Building on explicit augmentation features, templates are another design choice that can enhance user experience with generative AI. Templates are essentially “fill-in-the-blank” forms that are tailored to write content for different use cases. Multiple fields are formulated to effectively generate the template’s intended output. These fields might include company, product name, product description, tone of voice, audience, keywords, and output length. Instead of the buttons used to select explicit augmentation features, templates rely on text input from the user. The primary difference here from traditional prompts is that input text is now subdivided and organized for optimized output.

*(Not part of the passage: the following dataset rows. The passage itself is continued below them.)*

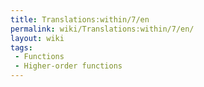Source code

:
 ```yaml
---
title: Translations:within/7/en
permalink: wiki/Translations:within/7/en/
layout: wiki
tags:
 - Functions
 - Higher-order functions
---
```



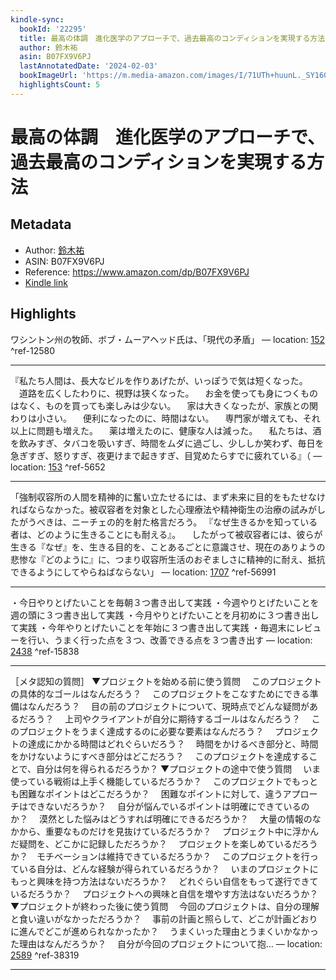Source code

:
 ```yaml
---
kindle-sync:
  bookId: '22295'
  title: 最高の体調　進化医学のアプローチで、過去最高のコンディションを実現する方法
  author: 鈴木祐
  asin: B07FX9V6PJ
  lastAnnotatedDate: '2024-02-03'
  bookImageUrl: 'https://m.media-amazon.com/images/I/71UTh+huunL._SY160.jpg'
  highlightsCount: 5
---
```

# 最高の体調　進化医学のアプローチで、過去最高のコンディションを実現する方法
## Metadata
* Author: [鈴木祐](https://www.amazon.comundefined)
* ASIN: B07FX9V6PJ
* Reference: https://www.amazon.com/dp/B07FX9V6PJ
* [Kindle link](kindle://book?action=open&asin=B07FX9V6PJ)

## Highlights
ワシントン州の牧師、ボブ・ムーアヘッド氏は、「現代の矛盾」 — location: [152](kindle://book?action=open&asin=B07FX9V6PJ&location=152) ^ref-12580

---
『私たち人間は、長大なビルを作りあげたが、いっぽうで気は短くなった。 　道路を広くしたわりに、視野は狭くなった。 　お金を使っても身につくものはなく、ものを買っても楽しみは少ない。 　家は大きくなったが、家族との関わりは小さい。 　便利になったのに、時間はない。 　専門家が増えても、それ以上に問題も増えた。 　薬は増えたのに、健康な人は減った。 　私たちは、酒を飲みすぎ、タバコを吸いすぎ、時間をムダに過ごし、少ししか笑わず、毎日を急ぎすぎ、怒りすぎ、夜更けまで起きすぎ、目覚めたらすでに疲れている』（ — location: [153](kindle://book?action=open&asin=B07FX9V6PJ&location=153) ^ref-5652

---
「強制収容所の人間を精神的に奮い立たせるには、まず未来に目的をもたせなければならなかった。被収容者を対象とした心理療法や精神衛生の治療の試みがしたがうべきは、ニーチェの的を射た格言だろう。 『なぜ生きるかを知っている者は、どのように生きることにも耐える』。 　したがって被収容者には、彼らが生きる『なぜ』を、生きる目的を、ことあるごとに意識させ、現在のありようの悲惨な『どのように』に、つまり収容所生活のおぞましさに精神的に耐え、抵抗できるようにしてやらねばならない」 — location: [1707](kindle://book?action=open&asin=B07FX9V6PJ&location=1707) ^ref-56991

---
・今日やりとげたいことを毎朝３つ書き出して実践 ・今週やりとげたいことを週の頭に３つ書き出して実践 ・今月やりとげたいことを月初めに３つ書き出して実践 ・今年やりとげたいことを年始に３つ書き出して実践 ・毎週末にレビューを行い、うまく行った点を３つ、改善できる点を３つ書き出す — location: [2438](kindle://book?action=open&asin=B07FX9V6PJ&location=2438) ^ref-15838

---
［メタ認知の質問］ ▼プロジェクトを始める前に使う質問 　このプロジェクトの具体的なゴールはなんだろう？ 　このプロジェクトをこなすためにできる準備はなんだろう？ 　目の前のプロジェクトについて、現時点でどんな疑問があるだろう？ 　上司やクライアントが自分に期待するゴールはなんだろう？ 　このプロジェクトをうまく達成するのに必要な要素はなんだろう？ 　プロジェクトの達成にかかる時間はどれぐらいだろう？ 　時間をかけるべき部分と、時間をかけないようにすべき部分はどこだろう？ 　このプロジェクトを達成することで、自分は何を得られるだろうか？ ▼プロジェクトの途中で使う質問 　いま使っている戦術は上手く機能しているだろうか？ 　このプロジェクトでもっとも困難なポイントはどこだろうか？ 　困難なポイントに対して、違うアプローチはできないだろうか？ 　自分が悩んでいるポイントは明確にできているのか？ 　漠然とした悩みはどうすれば明確にできるだろうか？ 　大量の情報のなかから、重要なものだけを見抜けているだろうか？ 　プロジェクト中に浮かんだ疑問を、どこかに記録しただろうか？ 　プロジェクトを楽しめているだろうか？　モチベーションは維持できているだろうか？ 　このプロジェクトを行っている自分は、どんな経験が得られているだろうか？ 　いまのプロジェクトにもっと興味を持つ方法はないだろうか？ 　どれぐらい自信をもって遂行できているだろうか？ 　プロジェクトへの興味と自信を増やす方法はないだろうか？ ▼プロジェクトが終わった後に使う質問 　今回のプロジェクトは、自分の理解と食い違いがなかっただろうか？ 　事前の計画と照らして、どこが計画どおりに進んでどこが進められなかったか？ 　うまくいった理由とうまくいかなかった理由はなんだろうか？ 　自分が今回のプロジェクトについて抱… — location: [2589](kindle://book?action=open&asin=B07FX9V6PJ&location=2589) ^ref-38319

---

Example use case of Jasper’s dynamic template

Jasper templates can also generate image output

Jasper is an AI application that’s successfully adopting this generative AI feature. The company markets itself as “a better AI for business” and offers 50+ hyper-specific templates to its users. These templates can write personal bios, headlines, real estate listings, SEO-optimized title tags, PAS frameworks, and more.

Templates fine-tune generative AI for specialized uses. In Jasper’s case, it enables accurate content writing for business professionals. However, this versatile tool can also enhance the capabilities of generative AI for various other professions and fields. For example, imagine a template designed for medical professionals that could assist doctors in generating accurate and detailed medical reports. Similarly, templates tailored for legal professionals could aid lawyers in drafting contracts or legal documents, providing them with a head start and ensuring accuracy in their work.

The ability to customize AI’s output through templates can enable users in various fields to streamline their work, enhance productivity, and focus on higher-level tasks.

Looking to the Future of Generative AI

As generative AI interfaces continue to evolve, incorporating personalized and context-aware features holds great potential for enhancing user experiences and maximizing efficiency. Contextual suggested searches provide ongoing assistance and better match users’ needs, while explicit augmentation features allow for quick adjustments with a single click. And for specialized use cases, templates subdivide input for optimized, custom output.

Moving forward, generative AI platforms are now considering alternatives to text-driven prompts. It’s understandable why text was the first choice: it’s incredibly compatible with a wide range of applications and intuitive to human conversation. However, typing prompts can still create a level of friction between input and output. Speaking, on the other hand, might allow for faster and even more efficient communication, so long as its NLP model exceeds the capabilities of current, clunky voice recognition programs.

Beyond speech, emerging technologies that allow for eye tracking and spatial movement inputs can be interesting thought experiments to begin considering. Foveated rendering is a current technique used in some VR headsets that concentrates rendering resources on the area that the eye is looking at, reducing the rendering workload for an optimized experience. Though this is a hyper-specific example, foveated rendering sets the precedent that non-verbal input is within our capabilities. These non-traditional inputs combined with generative AI might be closer than anticipated, especially considering the recent release of Apple’s Vision Pro.

Regardless, an ongoing exploration into how designers package generative AI has the potential to enrich user experiences in a fast-paced and ever-changing technological landscape. Innovative approaches to this problem, iteration, and time will only tell.